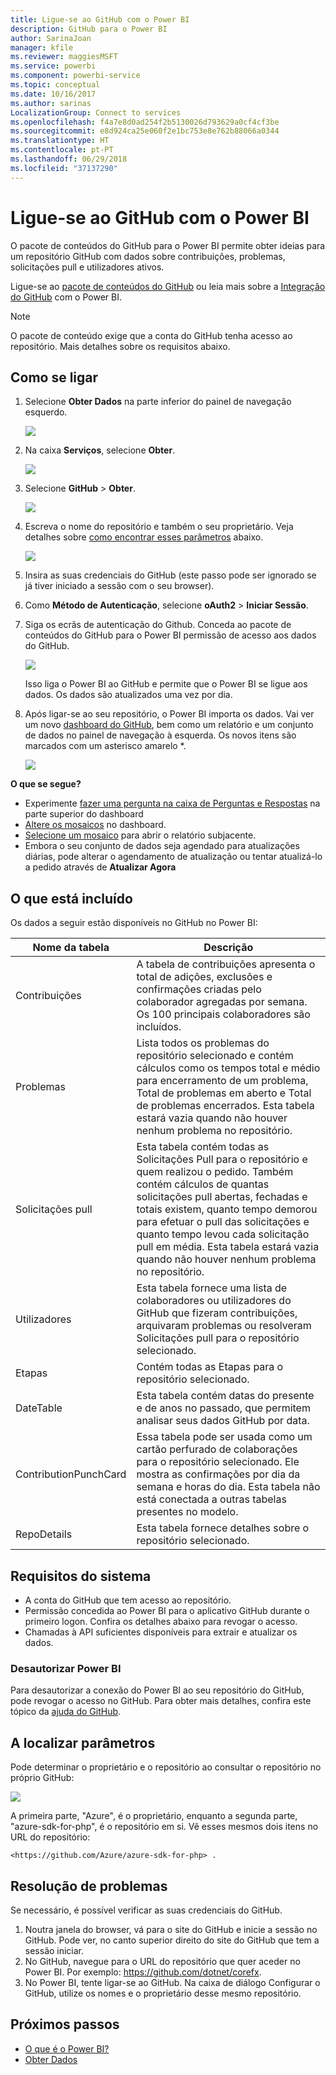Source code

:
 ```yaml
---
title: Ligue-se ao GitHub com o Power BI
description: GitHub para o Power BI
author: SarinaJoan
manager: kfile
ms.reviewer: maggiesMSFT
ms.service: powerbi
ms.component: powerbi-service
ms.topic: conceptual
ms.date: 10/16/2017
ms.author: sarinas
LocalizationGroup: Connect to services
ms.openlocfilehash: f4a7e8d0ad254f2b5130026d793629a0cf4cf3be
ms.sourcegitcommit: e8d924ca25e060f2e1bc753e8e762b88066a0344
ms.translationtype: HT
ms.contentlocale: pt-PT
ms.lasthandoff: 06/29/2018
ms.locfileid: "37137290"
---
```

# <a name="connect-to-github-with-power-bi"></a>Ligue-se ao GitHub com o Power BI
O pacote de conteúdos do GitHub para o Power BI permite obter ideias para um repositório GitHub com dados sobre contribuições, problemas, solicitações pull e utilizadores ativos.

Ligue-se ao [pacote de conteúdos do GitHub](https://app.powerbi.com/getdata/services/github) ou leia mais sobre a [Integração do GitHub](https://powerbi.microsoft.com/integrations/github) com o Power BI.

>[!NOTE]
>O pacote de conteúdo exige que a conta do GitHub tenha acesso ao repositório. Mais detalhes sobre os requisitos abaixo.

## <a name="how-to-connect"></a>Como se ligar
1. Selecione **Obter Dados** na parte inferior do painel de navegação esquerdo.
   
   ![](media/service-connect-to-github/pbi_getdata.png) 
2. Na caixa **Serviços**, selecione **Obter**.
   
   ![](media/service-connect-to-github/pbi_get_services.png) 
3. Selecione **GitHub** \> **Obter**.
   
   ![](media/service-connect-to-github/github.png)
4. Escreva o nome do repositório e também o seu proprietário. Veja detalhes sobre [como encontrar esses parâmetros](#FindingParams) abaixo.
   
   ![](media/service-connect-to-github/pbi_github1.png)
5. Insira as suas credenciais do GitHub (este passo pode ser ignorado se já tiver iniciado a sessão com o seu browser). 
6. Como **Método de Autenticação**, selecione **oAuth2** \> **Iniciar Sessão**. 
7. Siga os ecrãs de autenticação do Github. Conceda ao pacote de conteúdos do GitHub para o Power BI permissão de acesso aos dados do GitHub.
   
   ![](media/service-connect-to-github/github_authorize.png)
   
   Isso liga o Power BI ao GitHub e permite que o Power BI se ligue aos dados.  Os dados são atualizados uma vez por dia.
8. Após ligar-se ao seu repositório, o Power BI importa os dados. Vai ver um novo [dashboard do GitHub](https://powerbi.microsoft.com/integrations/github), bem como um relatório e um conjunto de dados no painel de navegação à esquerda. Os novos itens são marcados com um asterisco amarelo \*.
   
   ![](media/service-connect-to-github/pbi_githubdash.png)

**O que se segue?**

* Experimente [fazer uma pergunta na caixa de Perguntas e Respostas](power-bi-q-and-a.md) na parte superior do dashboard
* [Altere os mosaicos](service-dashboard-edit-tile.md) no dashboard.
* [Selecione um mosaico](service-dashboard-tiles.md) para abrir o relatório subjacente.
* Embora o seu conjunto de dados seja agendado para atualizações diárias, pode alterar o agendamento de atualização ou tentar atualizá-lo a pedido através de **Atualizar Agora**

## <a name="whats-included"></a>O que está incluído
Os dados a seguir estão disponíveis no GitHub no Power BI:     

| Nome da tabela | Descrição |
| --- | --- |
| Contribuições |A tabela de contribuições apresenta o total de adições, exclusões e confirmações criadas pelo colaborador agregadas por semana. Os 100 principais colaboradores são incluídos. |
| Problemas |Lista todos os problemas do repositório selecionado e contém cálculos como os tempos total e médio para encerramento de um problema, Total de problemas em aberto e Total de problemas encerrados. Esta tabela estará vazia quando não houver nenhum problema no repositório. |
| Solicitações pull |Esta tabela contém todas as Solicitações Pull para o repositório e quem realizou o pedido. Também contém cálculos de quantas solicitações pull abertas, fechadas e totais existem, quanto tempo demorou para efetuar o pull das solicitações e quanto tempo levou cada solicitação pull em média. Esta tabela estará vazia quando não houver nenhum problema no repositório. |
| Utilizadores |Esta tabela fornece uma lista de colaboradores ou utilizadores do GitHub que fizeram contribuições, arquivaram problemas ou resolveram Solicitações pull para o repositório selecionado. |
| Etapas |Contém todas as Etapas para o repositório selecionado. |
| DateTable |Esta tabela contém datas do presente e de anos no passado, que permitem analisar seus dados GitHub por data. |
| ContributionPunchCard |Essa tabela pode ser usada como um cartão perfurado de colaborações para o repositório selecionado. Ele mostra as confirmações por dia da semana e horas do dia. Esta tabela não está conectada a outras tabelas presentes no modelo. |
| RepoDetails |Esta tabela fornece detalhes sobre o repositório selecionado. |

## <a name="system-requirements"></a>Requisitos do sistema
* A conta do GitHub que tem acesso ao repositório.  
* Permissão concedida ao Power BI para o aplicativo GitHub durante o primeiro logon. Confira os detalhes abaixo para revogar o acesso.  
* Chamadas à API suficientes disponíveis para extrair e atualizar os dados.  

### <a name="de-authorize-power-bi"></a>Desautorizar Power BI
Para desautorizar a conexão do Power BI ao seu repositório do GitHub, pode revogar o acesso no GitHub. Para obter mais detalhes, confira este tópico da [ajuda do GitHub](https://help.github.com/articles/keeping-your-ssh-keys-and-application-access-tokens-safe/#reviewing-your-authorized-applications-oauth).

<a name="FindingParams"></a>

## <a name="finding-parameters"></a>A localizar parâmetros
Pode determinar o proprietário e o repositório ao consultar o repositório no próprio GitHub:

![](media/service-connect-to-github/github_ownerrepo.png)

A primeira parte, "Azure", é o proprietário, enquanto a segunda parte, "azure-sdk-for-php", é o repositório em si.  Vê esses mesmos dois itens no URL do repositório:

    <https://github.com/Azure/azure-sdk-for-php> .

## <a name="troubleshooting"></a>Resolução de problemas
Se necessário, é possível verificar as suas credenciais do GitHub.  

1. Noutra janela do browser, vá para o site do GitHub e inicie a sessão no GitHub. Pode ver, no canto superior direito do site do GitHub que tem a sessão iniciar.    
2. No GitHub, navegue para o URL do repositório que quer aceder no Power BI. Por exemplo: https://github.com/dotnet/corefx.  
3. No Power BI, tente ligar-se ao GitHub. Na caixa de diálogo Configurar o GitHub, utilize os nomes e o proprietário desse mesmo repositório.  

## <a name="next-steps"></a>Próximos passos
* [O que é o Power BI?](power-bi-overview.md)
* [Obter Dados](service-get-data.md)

==

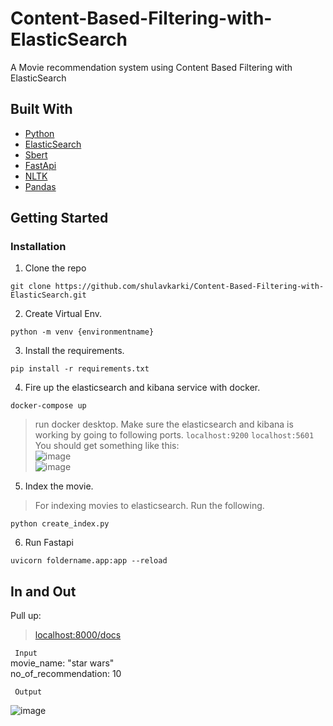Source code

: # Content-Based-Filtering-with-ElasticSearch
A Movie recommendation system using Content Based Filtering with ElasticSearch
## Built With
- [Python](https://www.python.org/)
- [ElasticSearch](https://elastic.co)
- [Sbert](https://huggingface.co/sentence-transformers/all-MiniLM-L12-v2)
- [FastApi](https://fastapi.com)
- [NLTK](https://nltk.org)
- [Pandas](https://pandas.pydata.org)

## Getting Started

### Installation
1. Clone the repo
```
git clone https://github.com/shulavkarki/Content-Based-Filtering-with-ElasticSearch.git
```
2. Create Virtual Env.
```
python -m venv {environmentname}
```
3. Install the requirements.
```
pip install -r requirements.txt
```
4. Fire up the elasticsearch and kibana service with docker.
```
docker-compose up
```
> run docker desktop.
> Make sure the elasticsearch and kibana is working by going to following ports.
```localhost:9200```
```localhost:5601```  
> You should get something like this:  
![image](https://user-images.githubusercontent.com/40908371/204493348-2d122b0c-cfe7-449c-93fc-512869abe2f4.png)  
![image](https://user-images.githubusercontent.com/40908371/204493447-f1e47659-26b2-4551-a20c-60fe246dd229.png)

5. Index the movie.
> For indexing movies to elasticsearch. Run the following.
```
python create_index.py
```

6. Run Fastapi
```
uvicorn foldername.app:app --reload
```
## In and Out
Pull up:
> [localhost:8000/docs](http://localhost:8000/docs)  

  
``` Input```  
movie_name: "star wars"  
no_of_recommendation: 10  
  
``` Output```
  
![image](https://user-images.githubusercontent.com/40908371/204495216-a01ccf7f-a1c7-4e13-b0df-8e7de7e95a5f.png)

=== Instructions to follow ===
Copy out, exactly and alone, the lines of the entries above between the ones holding "Solicitações pull |Esta" and "revogar o acesso.", inclusive.

=== Your response ===
| Solicitações pull |Esta tabela contém todas as Solicitações Pull para o repositório e quem realizou o pedido. Também contém cálculos de quantas solicitações pull abertas, fechadas e totais existem, quanto tempo demorou para efetuar o pull das solicitações e quanto tempo levou cada solicitação pull em média. Esta tabela estará vazia quando não houver nenhum problema no repositório. |
| Utilizadores |Esta tabela fornece uma lista de colaboradores ou utilizadores do GitHub que fizeram contribuições, arquivaram problemas ou resolveram Solicitações pull para o repositório selecionado. |
| Etapas |Contém todas as Etapas para o repositório selecionado. |
| DateTable |Esta tabela contém datas do presente e de anos no passado, que permitem analisar seus dados GitHub por data. |
| ContributionPunchCard |Essa tabela pode ser usada como um cartão perfurado de colaborações para o repositório selecionado. Ele mostra as confirmações por dia da semana e horas do dia. Esta tabela não está conectada a outras tabelas presentes no modelo. |
| RepoDetails |Esta tabela fornece detalhes sobre o repositório selecionado. |

## <a name="system-requirements"></a>Requisitos do sistema
* A conta do GitHub que tem acesso ao repositório.  
* Permissão concedida ao Power BI para o aplicativo GitHub durante o primeiro logon. Confira os detalhes abaixo para revogar o acesso.  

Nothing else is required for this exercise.